DETAILED DESCRIPTION OF THE INVENTION
[0032] The present disclosure relates to a camera lens assembly in
which a plurality of lenses is assembled in a lens barrel in
accordance with the demand for high resolution, particularly, to a
camera lens assembly that enables self alignment of the optical
axes of lenses using the shapes of the lenses.
[0033] Embodiments of the present disclosure will be described
hereafter in detail with reference to the accompanying drawings.
FIG. 2 is a schematic cross-sectional view of a camera lens
assembly according to an embodiment of the present disclosure, FIG.

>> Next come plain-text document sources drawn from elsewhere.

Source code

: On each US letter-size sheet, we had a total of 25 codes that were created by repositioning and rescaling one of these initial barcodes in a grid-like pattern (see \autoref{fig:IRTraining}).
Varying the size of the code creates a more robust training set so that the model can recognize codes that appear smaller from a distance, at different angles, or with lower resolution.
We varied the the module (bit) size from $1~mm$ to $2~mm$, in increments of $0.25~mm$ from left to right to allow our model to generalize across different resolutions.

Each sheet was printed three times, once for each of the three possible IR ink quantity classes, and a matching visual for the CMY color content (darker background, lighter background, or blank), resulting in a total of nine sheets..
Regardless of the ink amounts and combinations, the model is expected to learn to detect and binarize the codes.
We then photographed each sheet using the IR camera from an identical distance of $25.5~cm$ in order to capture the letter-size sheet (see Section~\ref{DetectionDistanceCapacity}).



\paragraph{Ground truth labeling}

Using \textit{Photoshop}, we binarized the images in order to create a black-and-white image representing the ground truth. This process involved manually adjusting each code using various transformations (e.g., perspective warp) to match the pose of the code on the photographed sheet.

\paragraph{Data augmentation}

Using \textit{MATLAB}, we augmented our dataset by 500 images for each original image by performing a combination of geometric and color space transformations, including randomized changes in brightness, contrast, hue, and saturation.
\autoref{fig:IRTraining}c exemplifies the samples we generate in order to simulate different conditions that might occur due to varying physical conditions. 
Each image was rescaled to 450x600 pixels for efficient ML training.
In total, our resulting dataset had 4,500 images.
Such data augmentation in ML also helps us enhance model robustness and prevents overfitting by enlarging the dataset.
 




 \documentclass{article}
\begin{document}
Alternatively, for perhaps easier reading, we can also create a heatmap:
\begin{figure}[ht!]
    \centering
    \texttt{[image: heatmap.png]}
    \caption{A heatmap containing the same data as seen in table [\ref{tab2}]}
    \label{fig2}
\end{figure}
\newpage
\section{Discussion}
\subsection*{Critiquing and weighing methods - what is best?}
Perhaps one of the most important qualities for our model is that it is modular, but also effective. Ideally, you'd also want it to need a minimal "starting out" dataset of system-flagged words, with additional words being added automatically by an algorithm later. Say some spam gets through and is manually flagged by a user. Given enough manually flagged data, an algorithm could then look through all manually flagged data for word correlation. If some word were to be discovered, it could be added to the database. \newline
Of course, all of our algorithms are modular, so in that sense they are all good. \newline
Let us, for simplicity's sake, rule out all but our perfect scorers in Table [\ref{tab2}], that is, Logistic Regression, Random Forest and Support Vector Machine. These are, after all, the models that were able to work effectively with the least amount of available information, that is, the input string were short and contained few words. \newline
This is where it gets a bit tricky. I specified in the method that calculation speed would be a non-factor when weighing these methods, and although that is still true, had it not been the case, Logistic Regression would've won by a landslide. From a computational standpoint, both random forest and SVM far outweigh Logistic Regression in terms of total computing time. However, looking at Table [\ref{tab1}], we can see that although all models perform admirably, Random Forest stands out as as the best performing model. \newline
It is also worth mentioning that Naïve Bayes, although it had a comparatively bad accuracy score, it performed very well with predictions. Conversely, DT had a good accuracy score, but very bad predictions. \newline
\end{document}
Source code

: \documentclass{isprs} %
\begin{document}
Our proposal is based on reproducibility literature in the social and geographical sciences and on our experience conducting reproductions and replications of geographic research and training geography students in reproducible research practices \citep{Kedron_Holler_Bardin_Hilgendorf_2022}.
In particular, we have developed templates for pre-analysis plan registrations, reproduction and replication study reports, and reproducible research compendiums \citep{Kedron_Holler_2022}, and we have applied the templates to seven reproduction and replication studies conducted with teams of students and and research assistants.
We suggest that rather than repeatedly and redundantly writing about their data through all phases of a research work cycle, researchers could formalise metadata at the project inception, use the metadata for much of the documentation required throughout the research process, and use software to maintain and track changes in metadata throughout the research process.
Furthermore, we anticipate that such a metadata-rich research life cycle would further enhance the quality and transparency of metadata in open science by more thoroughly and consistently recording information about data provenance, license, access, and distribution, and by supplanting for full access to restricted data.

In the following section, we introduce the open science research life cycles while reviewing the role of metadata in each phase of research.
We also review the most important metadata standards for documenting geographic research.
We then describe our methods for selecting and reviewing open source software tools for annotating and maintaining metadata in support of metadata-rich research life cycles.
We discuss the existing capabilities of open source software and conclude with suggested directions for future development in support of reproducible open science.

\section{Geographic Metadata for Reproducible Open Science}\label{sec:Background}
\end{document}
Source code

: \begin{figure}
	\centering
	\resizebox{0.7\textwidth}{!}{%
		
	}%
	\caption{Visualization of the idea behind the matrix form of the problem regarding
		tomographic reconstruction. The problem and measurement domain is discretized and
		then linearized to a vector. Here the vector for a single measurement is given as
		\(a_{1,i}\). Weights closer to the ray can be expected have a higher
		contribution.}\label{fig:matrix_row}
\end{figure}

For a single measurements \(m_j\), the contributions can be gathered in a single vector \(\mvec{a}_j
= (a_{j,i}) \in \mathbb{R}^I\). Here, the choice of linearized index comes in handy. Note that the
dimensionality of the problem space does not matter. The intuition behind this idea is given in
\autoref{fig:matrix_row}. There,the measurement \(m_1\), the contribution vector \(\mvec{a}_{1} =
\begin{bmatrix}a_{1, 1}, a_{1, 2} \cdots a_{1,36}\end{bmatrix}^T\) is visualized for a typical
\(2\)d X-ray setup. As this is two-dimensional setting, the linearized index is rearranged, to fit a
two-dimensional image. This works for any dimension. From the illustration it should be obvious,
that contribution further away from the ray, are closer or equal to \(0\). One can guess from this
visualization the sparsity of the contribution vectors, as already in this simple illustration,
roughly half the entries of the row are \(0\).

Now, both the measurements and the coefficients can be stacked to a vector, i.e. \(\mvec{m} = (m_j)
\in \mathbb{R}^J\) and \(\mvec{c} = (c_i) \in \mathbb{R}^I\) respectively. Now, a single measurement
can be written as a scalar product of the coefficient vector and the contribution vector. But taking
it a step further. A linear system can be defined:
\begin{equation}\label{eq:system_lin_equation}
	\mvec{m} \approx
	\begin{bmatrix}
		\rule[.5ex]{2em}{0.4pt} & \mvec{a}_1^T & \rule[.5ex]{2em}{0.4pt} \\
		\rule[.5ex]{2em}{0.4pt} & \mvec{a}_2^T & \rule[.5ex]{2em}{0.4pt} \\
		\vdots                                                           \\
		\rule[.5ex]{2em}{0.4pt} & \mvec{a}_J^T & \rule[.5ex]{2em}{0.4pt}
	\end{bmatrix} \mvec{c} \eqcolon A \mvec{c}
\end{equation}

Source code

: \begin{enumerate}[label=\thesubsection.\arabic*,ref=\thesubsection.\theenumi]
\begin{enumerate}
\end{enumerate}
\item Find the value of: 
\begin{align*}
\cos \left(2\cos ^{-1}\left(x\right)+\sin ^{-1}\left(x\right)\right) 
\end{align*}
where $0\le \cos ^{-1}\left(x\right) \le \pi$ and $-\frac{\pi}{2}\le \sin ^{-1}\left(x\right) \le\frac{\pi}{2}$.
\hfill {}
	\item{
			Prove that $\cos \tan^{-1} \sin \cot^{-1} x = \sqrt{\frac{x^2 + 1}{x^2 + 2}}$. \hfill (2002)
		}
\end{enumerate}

3 is a schematic enlarged cross-sectional view of main parts shown
in FIG. 2, FIGS. 4 to 7 are schematic views of lenses according to
various embodiments of the present disclosure, and FIGS. 8 to 10
are schematic views showing the shapes of coupling portions formed
at a first lens (front lens) according to various embodiments of
the present disclosure.
[0034] As shown in the figures, a self-aligning camera lens
assembly according to the present disclosure, in which a plurality
of lenses is assembled in a lens barrel 10, includes a front lens
having a coupling portion formed outside an effective diameter on
the rear surface, and a rear lens positioned behind the front lens,
having a coupling groove formed outside an effective diameter on
the front surface to be coupled to the coupling portion, and
combined with the front lens with the optical axes aligned, in
which the radius R of curvature of the coupling portion of the
front lens and the angle V of the apex of the coupling groove of
the rear lens satisfy R>0.05 mm and
60.degree.<V<120.degree..
[0035] In general, a lens assembly of at least four lenses is
required to achieve functions recently requiring high resolution
and high performance. Distortion of the lenses is corrected and the
aberration is reduced to improve resolution of an optical system.
Further, the lenses are non-spherical plastic lenses having a
specific shape and refractive power and manufactured by a precisely
machined mold to provide a micro camera lens assembly.
[0036] According to the camera lens assembly, a plurality of lenses
is sequentially inserted and assembled in a mechanically machined
lens barrel 10. In particular, according to the present disclosure,
the lenses positioned at the front of the lens barrel 10 are
machined in a specific shape so that the optical axes between the
lenses or the axis of single lenses is naturally aligned by the
lenses themselves.
[0037] The outer side and the inner side of the lens barrel 10 are
machined in specific shapes (electrical discharge machining and
injection machining) in accordance with products to be installed.
In particular, the inner side of the lens barrel 10 is machined in
accordance with the thicknesses and shapes (shapes of the outer
sides of flanges) of the lenses so that eccentricity of single
lenses or eccentricity between the lenses is primarily prevented
and the lenses can be guided when the lenses are assembled.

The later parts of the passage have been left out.